Horton went on to cite the Congressional Budget Office estimate that the bill would increase legal immigration to between 1.5 million and two million per year. "That puts the nation on track to go from 315 million Americans to around 445 million by 2050, an increase of more than 40 percent," he noted.

Then Horton brought the numbers home. "For the Chesapeake Bay, with a watershed population that has roughly tracked or exceeded the national growth rate, this translates to more than 24 million, up from 17 million."

Mindful as always of the sensitivities of the issue, but insisting that the numbers are too important for environmentalists to ignore, Horton continued:

My point here is not that immigration is a bad thing, or that we blame our environmental woes on immigrants; and it's not that environmental groups should give up working on the issues they're working on now.

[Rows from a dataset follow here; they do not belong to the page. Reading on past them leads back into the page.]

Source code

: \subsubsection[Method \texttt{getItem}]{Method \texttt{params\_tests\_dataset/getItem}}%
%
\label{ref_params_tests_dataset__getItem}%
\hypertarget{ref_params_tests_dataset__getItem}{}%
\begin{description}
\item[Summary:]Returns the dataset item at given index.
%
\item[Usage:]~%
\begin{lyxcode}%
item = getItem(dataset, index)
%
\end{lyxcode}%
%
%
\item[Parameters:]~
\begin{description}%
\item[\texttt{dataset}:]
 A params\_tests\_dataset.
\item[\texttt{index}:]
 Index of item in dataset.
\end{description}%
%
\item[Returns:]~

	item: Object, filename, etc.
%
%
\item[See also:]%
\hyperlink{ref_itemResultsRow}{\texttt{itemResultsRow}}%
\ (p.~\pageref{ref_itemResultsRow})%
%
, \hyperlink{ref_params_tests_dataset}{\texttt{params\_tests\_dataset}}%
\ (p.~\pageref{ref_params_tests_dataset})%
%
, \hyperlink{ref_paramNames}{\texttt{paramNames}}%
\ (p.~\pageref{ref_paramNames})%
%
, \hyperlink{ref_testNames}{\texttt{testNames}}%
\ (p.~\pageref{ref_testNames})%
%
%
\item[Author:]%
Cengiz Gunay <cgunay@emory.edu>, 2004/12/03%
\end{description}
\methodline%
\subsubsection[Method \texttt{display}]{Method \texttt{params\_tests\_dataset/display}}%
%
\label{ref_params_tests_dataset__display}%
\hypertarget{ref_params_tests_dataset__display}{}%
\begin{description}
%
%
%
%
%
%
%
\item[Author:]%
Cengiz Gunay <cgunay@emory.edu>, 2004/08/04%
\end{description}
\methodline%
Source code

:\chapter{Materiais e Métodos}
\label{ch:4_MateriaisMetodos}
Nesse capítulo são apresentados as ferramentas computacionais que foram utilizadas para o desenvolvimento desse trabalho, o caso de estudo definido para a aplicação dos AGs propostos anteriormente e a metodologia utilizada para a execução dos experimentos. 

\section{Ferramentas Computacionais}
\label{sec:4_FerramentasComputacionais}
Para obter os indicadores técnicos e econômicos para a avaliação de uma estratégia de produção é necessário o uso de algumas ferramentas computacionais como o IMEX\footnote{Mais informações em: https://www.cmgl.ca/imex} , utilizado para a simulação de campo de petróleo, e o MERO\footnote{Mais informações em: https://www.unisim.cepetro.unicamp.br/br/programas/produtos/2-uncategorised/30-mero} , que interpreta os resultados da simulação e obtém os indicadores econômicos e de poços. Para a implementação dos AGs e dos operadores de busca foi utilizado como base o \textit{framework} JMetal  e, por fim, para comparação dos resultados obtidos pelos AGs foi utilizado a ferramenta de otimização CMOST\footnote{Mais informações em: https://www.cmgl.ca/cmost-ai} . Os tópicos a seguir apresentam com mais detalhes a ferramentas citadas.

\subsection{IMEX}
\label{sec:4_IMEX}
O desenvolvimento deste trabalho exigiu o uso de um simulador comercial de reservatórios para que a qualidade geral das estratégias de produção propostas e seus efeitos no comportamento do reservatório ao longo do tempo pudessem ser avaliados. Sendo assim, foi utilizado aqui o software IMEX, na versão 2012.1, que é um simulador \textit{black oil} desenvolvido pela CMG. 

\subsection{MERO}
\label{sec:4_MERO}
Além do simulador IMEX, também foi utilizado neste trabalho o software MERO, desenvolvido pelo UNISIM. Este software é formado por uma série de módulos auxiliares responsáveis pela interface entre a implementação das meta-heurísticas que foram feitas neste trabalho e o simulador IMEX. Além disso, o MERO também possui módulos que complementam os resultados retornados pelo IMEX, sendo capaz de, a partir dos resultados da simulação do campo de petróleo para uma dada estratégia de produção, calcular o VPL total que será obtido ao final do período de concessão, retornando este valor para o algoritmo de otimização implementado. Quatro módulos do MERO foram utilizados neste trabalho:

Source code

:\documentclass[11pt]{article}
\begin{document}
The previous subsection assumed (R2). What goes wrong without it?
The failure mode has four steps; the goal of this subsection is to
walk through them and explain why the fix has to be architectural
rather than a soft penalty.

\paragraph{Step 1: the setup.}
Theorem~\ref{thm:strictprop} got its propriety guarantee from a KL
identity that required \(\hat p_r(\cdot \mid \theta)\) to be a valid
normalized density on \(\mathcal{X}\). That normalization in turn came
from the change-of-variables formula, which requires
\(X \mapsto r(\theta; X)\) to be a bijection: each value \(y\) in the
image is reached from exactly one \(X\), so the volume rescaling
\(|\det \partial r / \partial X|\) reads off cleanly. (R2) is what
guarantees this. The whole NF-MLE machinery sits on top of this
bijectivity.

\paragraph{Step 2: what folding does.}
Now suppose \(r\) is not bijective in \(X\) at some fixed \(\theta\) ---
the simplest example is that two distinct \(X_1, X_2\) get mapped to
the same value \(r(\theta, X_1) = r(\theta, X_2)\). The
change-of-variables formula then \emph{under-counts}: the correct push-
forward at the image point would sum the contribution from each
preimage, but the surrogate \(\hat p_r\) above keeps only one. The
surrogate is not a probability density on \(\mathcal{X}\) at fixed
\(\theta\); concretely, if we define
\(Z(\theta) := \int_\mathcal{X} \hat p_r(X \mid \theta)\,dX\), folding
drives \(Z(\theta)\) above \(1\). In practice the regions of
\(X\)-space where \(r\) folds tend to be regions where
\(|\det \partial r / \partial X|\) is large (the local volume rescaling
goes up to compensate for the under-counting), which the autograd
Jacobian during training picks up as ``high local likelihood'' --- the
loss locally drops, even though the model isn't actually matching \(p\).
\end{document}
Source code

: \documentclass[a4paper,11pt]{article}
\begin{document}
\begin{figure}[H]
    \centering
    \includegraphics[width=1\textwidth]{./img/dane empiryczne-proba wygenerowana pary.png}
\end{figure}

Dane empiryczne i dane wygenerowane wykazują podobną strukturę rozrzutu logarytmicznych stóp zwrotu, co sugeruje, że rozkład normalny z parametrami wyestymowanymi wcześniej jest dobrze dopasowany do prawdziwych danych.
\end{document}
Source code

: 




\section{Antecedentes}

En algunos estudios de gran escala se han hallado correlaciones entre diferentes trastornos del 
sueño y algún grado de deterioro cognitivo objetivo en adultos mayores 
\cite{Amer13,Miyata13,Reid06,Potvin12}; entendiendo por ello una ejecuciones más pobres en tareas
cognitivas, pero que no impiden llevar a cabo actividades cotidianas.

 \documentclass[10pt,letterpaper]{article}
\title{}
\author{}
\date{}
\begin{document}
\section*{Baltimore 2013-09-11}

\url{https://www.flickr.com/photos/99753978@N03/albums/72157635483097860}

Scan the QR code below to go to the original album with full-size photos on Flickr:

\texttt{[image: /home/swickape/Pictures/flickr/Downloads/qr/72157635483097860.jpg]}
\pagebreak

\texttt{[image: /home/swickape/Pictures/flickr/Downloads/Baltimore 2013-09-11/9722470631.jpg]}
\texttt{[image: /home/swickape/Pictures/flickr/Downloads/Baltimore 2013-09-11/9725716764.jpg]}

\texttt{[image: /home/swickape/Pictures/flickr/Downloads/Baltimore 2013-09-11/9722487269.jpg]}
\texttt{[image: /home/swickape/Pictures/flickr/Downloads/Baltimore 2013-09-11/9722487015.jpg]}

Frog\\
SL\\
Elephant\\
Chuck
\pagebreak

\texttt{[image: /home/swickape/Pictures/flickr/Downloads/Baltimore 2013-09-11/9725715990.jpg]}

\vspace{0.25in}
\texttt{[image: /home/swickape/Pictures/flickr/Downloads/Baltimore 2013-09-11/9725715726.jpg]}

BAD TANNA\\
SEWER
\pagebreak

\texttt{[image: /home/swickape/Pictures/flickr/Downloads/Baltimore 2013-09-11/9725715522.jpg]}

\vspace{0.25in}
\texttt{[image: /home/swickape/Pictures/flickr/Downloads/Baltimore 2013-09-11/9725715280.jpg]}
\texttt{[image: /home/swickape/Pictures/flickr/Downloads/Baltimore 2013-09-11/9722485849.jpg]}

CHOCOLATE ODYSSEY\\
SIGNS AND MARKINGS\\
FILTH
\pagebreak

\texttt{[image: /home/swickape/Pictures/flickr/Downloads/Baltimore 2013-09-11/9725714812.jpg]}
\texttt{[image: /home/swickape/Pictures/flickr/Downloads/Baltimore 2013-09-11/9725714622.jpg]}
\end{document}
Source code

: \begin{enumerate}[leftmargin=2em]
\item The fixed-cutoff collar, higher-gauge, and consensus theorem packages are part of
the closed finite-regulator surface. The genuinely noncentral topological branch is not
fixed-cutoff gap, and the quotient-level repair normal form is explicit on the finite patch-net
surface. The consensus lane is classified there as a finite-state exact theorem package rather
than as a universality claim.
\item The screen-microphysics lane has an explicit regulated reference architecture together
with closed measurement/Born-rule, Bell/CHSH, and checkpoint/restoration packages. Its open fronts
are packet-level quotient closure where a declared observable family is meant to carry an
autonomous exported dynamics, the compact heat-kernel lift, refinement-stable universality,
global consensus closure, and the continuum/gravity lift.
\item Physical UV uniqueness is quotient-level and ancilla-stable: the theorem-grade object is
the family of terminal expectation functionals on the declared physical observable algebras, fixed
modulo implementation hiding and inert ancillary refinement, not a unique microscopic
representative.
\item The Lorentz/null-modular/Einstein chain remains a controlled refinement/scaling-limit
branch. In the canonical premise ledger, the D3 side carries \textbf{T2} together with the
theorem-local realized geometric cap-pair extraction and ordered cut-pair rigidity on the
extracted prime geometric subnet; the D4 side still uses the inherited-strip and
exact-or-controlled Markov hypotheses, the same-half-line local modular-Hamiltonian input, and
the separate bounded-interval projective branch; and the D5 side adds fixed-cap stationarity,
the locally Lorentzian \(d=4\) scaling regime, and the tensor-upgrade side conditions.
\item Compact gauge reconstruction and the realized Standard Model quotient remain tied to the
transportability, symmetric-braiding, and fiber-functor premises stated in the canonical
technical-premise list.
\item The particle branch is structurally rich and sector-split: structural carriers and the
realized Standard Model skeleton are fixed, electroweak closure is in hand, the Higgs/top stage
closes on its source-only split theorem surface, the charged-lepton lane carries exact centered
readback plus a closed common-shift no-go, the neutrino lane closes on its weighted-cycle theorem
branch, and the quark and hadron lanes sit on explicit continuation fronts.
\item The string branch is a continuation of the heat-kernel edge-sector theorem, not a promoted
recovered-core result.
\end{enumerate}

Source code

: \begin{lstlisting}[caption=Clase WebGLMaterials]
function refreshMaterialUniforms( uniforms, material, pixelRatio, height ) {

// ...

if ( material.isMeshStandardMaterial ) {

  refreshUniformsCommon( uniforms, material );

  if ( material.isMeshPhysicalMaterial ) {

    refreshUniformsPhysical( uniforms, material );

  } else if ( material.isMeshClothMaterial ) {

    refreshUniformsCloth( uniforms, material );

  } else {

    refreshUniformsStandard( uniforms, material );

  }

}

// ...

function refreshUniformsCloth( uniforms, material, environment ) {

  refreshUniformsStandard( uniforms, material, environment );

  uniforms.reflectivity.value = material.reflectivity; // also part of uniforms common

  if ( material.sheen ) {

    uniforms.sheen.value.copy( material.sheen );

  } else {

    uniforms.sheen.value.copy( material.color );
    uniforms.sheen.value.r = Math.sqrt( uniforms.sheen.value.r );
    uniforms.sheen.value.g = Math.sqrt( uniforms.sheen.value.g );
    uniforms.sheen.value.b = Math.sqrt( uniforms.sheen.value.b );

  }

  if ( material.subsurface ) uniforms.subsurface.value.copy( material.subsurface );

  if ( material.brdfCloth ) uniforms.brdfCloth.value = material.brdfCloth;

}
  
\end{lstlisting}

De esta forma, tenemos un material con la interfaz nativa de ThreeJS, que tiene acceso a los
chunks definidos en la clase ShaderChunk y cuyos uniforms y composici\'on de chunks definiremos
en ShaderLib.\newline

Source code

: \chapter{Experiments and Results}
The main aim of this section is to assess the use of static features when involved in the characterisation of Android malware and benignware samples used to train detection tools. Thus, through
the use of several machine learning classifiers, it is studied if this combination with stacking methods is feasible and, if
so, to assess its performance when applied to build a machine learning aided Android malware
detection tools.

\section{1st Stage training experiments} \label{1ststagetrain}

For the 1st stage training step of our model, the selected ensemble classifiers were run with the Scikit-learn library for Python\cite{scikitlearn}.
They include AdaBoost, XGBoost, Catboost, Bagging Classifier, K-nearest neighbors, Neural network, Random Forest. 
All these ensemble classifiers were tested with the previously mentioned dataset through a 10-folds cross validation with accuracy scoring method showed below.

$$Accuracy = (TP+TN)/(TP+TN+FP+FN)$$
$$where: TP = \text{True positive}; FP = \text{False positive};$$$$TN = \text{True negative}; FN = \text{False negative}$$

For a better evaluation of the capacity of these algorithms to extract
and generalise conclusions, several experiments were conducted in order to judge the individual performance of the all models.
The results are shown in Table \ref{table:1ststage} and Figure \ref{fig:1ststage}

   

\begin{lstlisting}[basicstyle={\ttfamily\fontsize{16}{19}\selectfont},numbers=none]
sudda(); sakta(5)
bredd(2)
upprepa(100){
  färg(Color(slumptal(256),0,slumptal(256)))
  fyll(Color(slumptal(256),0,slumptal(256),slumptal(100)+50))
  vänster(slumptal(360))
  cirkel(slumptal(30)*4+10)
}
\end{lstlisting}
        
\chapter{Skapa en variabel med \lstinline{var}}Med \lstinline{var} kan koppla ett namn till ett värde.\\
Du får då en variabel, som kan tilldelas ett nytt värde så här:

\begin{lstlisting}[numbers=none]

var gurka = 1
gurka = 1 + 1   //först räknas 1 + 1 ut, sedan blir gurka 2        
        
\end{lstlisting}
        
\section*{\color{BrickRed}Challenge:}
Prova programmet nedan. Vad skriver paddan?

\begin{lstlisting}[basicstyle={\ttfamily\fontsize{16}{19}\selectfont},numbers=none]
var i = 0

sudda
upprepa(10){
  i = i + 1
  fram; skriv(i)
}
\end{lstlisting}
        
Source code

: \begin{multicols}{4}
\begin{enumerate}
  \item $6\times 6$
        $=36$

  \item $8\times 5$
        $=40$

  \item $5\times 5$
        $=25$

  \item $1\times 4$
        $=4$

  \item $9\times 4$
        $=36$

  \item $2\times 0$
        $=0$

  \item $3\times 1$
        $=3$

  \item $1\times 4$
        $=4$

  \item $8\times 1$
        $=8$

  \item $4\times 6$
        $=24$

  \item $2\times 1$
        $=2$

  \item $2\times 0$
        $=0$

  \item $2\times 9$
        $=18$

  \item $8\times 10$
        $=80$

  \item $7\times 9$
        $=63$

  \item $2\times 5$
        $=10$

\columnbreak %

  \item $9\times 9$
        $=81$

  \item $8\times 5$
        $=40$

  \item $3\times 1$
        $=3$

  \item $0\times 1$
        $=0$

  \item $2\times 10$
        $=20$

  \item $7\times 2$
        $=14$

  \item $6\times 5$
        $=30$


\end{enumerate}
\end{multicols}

But we've also learned that like the essential plant nutrients such as nitrogen, which are degrading the bay, too much of a good thing — including humans with aspirations for a better life — can overwhelm the rest of nature.

Does anyone really think that we can grow so smartly, or cook up such technologies that we can offset tripling the bay area's population from the eight million or so who lived here when the Chesapeake was last healthy?

The immigration reform bill is rich in irony. It represents some of the best that is in us — diversity, freedom, a better life — with its path to citizenship for millions now here and disenfranchised. But it also represents a colossal failure of our environmental leadership to even acknowledge the full scope of the problems they take your money to fix.